Directions for this task | Your task is to write out the entire listing exactly, omitting its pictures.

──────── Supplied data ────────

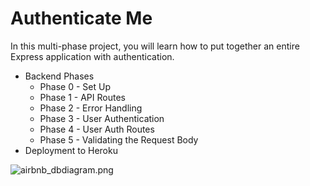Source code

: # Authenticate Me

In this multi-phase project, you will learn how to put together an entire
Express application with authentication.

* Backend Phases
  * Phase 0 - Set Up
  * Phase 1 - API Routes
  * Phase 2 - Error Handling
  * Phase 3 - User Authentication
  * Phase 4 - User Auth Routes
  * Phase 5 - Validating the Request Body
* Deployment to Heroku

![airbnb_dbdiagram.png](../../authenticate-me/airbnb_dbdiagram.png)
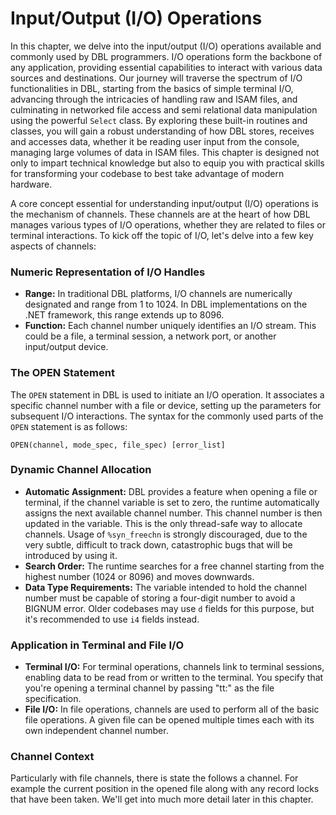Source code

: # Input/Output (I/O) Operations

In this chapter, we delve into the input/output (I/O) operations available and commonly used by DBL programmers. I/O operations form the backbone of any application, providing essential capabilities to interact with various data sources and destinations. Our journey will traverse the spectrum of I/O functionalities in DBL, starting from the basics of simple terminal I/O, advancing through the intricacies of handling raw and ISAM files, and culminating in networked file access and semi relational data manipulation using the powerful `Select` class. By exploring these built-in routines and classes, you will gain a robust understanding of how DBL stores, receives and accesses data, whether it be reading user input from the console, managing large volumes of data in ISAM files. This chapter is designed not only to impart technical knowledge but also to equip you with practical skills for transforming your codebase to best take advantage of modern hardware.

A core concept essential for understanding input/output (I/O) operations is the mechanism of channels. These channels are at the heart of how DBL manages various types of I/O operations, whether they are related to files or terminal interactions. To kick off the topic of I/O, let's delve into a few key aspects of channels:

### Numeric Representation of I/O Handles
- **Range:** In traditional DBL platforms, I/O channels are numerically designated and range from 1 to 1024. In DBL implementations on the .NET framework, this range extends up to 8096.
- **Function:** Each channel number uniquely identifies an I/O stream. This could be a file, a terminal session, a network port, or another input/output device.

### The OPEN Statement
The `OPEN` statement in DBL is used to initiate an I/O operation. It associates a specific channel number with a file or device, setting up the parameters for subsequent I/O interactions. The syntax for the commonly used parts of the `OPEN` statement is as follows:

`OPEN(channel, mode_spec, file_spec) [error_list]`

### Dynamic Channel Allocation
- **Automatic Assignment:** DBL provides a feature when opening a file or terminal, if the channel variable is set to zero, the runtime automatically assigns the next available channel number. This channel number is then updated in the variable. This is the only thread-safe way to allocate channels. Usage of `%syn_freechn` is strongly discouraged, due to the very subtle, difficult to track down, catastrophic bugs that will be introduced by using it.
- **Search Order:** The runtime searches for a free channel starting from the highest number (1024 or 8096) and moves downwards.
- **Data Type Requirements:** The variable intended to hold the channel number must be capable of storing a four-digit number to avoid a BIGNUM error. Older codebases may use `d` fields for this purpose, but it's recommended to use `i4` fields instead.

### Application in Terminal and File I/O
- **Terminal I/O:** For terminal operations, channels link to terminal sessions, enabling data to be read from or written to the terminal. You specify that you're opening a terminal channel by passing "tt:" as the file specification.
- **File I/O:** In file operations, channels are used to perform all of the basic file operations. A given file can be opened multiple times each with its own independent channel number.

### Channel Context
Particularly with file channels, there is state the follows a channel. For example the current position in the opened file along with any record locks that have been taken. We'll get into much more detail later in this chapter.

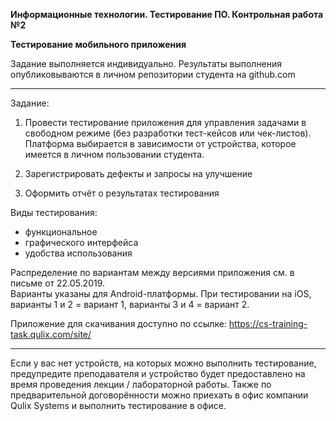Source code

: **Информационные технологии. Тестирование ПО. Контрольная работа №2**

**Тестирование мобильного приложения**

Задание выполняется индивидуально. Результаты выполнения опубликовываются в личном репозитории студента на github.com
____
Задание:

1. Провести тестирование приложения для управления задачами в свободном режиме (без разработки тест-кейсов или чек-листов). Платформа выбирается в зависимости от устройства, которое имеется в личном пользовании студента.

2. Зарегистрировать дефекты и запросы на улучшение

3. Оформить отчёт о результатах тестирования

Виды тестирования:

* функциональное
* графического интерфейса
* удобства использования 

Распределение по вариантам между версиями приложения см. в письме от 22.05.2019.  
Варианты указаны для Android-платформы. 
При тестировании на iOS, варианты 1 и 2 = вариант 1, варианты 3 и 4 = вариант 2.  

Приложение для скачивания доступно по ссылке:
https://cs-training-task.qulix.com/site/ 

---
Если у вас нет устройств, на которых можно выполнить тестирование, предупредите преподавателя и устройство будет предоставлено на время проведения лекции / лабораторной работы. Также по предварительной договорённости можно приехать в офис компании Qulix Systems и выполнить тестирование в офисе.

────────

Exercise response |
Source code

: # Authenticate Me

In this multi-phase project, you will learn how to put together an entire
Express application with authentication.

* Backend Phases
  * Phase 0 - Set Up
  * Phase 1 - API Routes
  * Phase 2 - Error Handling
  * Phase 3 - User Authentication
  * Phase 4 - User Auth Routes
  * Phase 5 - Validating the Request Body
* Deployment to Heroku

![airbnb_dbdiagram.png](../../authenticate-me/airbnb_dbdiagram.png)
Source code

: # Input/Output (I/O) Operations

In this chapter, we delve into the input/output (I/O) operations available and commonly used by DBL programmers. I/O operations form the backbone of any application, providing essential capabilities to interact with various data sources and destinations. Our journey will traverse the spectrum of I/O functionalities in DBL, starting from the basics of simple terminal I/O, advancing through the intricacies of handling raw and ISAM files, and culminating in networked file access and semi relational data manipulation using the powerful `Select` class. By exploring these built-in routines and classes, you will gain a robust understanding of how DBL stores, receives and accesses data, whether it be reading user input from the console, managing large volumes of data in ISAM files. This chapter is designed not only to impart technical knowledge but also to equip you with practical skills for transforming your codebase to best take advantage of modern hardware.

A core concept essential for understanding input/output (I/O) operations is the mechanism of channels. These channels are at the heart of how DBL manages various types of I/O operations, whether they are related to files or terminal interactions. To kick off the topic of I/O, let's delve into a few key aspects of channels:

### Numeric Representation of I/O Handles
- **Range:** In traditional DBL platforms, I/O channels are numerically designated and range from 1 to 1024. In DBL implementations on the .NET framework, this range extends up to 8096.
- **Function:** Each channel number uniquely identifies an I/O stream. This could be a file, a terminal session, a network port, or another input/output device.

### The OPEN Statement
The `OPEN` statement in DBL is used to initiate an I/O operation. It associates a specific channel number with a file or device, setting up the parameters for subsequent I/O interactions. The syntax for the commonly used parts of the `OPEN` statement is as follows:

`OPEN(channel, mode_spec, file_spec) [error_list]`

### Dynamic Channel Allocation
- **Automatic Assignment:** DBL provides a feature when opening a file or terminal, if the channel variable is set to zero, the runtime automatically assigns the next available channel number. This channel number is then updated in the variable. This is the only thread-safe way to allocate channels. Usage of `%syn_freechn` is strongly discouraged, due to the very subtle, difficult to track down, catastrophic bugs that will be introduced by using it.
- **Search Order:** The runtime searches for a free channel starting from the highest number (1024 or 8096) and moves downwards.
- **Data Type Requirements:** The variable intended to hold the channel number must be capable of storing a four-digit number to avoid a BIGNUM error. Older codebases may use `d` fields for this purpose, but it's recommended to use `i4` fields instead.

### Application in Terminal and File I/O
- **Terminal I/O:** For terminal operations, channels link to terminal sessions, enabling data to be read from or written to the terminal. You specify that you're opening a terminal channel by passing "tt:" as the file specification.
- **File I/O:** In file operations, channels are used to perform all of the basic file operations. A given file can be opened multiple times each with its own independent channel number.

### Channel Context
Particularly with file channels, there is state the follows a channel. For example the current position in the opened file along with any record locks that have been taken. We'll get into much more detail later in this chapter.

Source code

: **Информационные технологии. Тестирование ПО. Контрольная работа №2**

**Тестирование мобильного приложения**

Задание выполняется индивидуально. Результаты выполнения опубликовываются в личном репозитории студента на github.com
____
Задание:

1. Провести тестирование приложения для управления задачами в свободном режиме (без разработки тест-кейсов или чек-листов). Платформа выбирается в зависимости от устройства, которое имеется в личном пользовании студента.

2. Зарегистрировать дефекты и запросы на улучшение

3. Оформить отчёт о результатах тестирования

Виды тестирования:

* функциональное
* графического интерфейса
* удобства использования 

Распределение по вариантам между версиями приложения см. в письме от 22.05.2019.  
Варианты указаны для Android-платформы. 
При тестировании на iOS, варианты 1 и 2 = вариант 1, варианты 3 и 4 = вариант 2.  

Приложение для скачивания доступно по ссылке:
https://cs-training-task.qulix.com/site/ 

---
Если у вас нет устройств, на которых можно выполнить тестирование, предупредите преподавателя и устройство будет предоставлено на время проведения лекции / лабораторной работы. Также по предварительной договорённости можно приехать в офис компании Qulix Systems и выполнить тестирование в офисе.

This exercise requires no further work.